===== Records provided

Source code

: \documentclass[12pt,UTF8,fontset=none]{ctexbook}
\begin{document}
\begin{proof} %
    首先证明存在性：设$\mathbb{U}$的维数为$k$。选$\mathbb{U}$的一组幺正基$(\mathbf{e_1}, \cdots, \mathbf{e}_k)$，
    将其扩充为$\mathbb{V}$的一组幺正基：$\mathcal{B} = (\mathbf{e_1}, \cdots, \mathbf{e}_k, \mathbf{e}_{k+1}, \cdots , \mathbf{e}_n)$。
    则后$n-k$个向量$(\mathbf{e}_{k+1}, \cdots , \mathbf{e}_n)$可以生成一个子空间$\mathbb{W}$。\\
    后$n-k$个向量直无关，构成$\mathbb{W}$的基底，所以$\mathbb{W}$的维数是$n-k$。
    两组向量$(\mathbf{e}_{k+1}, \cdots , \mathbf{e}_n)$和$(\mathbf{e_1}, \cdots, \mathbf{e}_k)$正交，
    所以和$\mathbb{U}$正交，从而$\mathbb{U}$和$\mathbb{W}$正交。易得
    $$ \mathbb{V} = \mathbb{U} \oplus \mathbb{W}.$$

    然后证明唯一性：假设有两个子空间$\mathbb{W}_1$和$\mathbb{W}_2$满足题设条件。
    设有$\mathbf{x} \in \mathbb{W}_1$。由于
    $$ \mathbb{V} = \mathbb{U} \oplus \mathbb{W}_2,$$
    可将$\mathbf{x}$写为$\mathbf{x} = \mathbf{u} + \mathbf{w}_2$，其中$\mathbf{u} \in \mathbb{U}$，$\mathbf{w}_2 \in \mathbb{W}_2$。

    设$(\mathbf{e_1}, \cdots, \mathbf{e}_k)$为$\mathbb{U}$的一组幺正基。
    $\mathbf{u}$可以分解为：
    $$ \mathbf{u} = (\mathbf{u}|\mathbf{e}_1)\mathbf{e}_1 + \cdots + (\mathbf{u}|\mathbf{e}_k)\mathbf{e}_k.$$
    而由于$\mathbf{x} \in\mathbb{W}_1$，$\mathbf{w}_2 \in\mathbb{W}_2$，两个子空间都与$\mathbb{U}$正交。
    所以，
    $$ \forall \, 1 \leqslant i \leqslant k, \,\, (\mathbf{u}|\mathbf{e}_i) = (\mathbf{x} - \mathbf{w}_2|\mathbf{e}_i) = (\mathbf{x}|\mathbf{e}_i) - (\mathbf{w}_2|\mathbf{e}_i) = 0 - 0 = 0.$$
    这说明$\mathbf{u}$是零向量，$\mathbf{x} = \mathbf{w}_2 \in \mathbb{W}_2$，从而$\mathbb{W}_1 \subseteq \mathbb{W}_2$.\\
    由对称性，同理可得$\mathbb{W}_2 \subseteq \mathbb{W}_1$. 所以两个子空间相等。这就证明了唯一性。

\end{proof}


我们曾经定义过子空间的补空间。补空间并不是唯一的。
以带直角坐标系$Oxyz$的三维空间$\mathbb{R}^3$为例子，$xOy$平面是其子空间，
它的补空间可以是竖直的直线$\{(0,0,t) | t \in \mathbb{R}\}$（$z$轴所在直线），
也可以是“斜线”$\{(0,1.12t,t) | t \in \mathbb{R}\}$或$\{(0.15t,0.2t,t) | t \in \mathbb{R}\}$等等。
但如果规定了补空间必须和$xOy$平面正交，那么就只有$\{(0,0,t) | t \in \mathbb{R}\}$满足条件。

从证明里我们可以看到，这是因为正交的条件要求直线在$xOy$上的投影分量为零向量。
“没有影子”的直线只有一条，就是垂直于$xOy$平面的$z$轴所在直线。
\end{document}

==========

Exercise brief:
The data above must be returned in full, exactly as written.

Reply to the task:
Source code

: \documentclass[12pt,UTF8,fontset=none]{ctexbook}
\begin{document}
\begin{proof} %
    首先证明存在性：设$\mathbb{U}$的维数为$k$。选$\mathbb{U}$的一组幺正基$(\mathbf{e_1}, \cdots, \mathbf{e}_k)$，
    将其扩充为$\mathbb{V}$的一组幺正基：$\mathcal{B} = (\mathbf{e_1}, \cdots, \mathbf{e}_k, \mathbf{e}_{k+1}, \cdots , \mathbf{e}_n)$。
    则后$n-k$个向量$(\mathbf{e}_{k+1}, \cdots , \mathbf{e}_n)$可以生成一个子空间$\mathbb{W}$。\\
    后$n-k$个向量直无关，构成$\mathbb{W}$的基底，所以$\mathbb{W}$的维数是$n-k$。
    两组向量$(\mathbf{e}_{k+1}, \cdots , \mathbf{e}_n)$和$(\mathbf{e_1}, \cdots, \mathbf{e}_k)$正交，
    所以和$\mathbb{U}$正交，从而$\mathbb{U}$和$\mathbb{W}$正交。易得
    $$ \mathbb{V} = \mathbb{U} \oplus \mathbb{W}.$$

    然后证明唯一性：假设有两个子空间$\mathbb{W}_1$和$\mathbb{W}_2$满足题设条件。
    设有$\mathbf{x} \in \mathbb{W}_1$。由于
    $$ \mathbb{V} = \mathbb{U} \oplus \mathbb{W}_2,$$
    可将$\mathbf{x}$写为$\mathbf{x} = \mathbf{u} + \mathbf{w}_2$，其中$\mathbf{u} \in \mathbb{U}$，$\mathbf{w}_2 \in \mathbb{W}_2$。

    设$(\mathbf{e_1}, \cdots, \mathbf{e}_k)$为$\mathbb{U}$的一组幺正基。
    $\mathbf{u}$可以分解为：
    $$ \mathbf{u} = (\mathbf{u}|\mathbf{e}_1)\mathbf{e}_1 + \cdots + (\mathbf{u}|\mathbf{e}_k)\mathbf{e}_k.$$
    而由于$\mathbf{x} \in\mathbb{W}_1$，$\mathbf{w}_2 \in\mathbb{W}_2$，两个子空间都与$\mathbb{U}$正交。
    所以，
    $$ \forall \, 1 \leqslant i \leqslant k, \,\, (\mathbf{u}|\mathbf{e}_i) = (\mathbf{x} - \mathbf{w}_2|\mathbf{e}_i) = (\mathbf{x}|\mathbf{e}_i) - (\mathbf{w}_2|\mathbf{e}_i) = 0 - 0 = 0.$$
    这说明$\mathbf{u}$是零向量，$\mathbf{x} = \mathbf{w}_2 \in \mathbb{W}_2$，从而$\mathbb{W}_1 \subseteq \mathbb{W}_2$.\\
    由对称性，同理可得$\mathbb{W}_2 \subseteq \mathbb{W}_1$. 所以两个子空间相等。这就证明了唯一性。

\end{proof}


我们曾经定义过子空间的补空间。补空间并不是唯一的。
以带直角坐标系$Oxyz$的三维空间$\mathbb{R}^3$为例子，$xOy$平面是其子空间，
它的补空间可以是竖直的直线$\{(0,0,t) | t \in \mathbb{R}\}$（$z$轴所在直线），
也可以是“斜线”$\{(0,1.12t,t) | t \in \mathbb{R}\}$或$\{(0.15t,0.2t,t) | t \in \mathbb{R}\}$等等。
但如果规定了补空间必须和$xOy$平面正交，那么就只有$\{(0,0,t) | t \in \mathbb{R}\}$满足条件。

从证明里我们可以看到，这是因为正交的条件要求直线在$xOy$上的投影分量为零向量。
“没有影子”的直线只有一条，就是垂直于$xOy$平面的$z$轴所在直线。
\end{document}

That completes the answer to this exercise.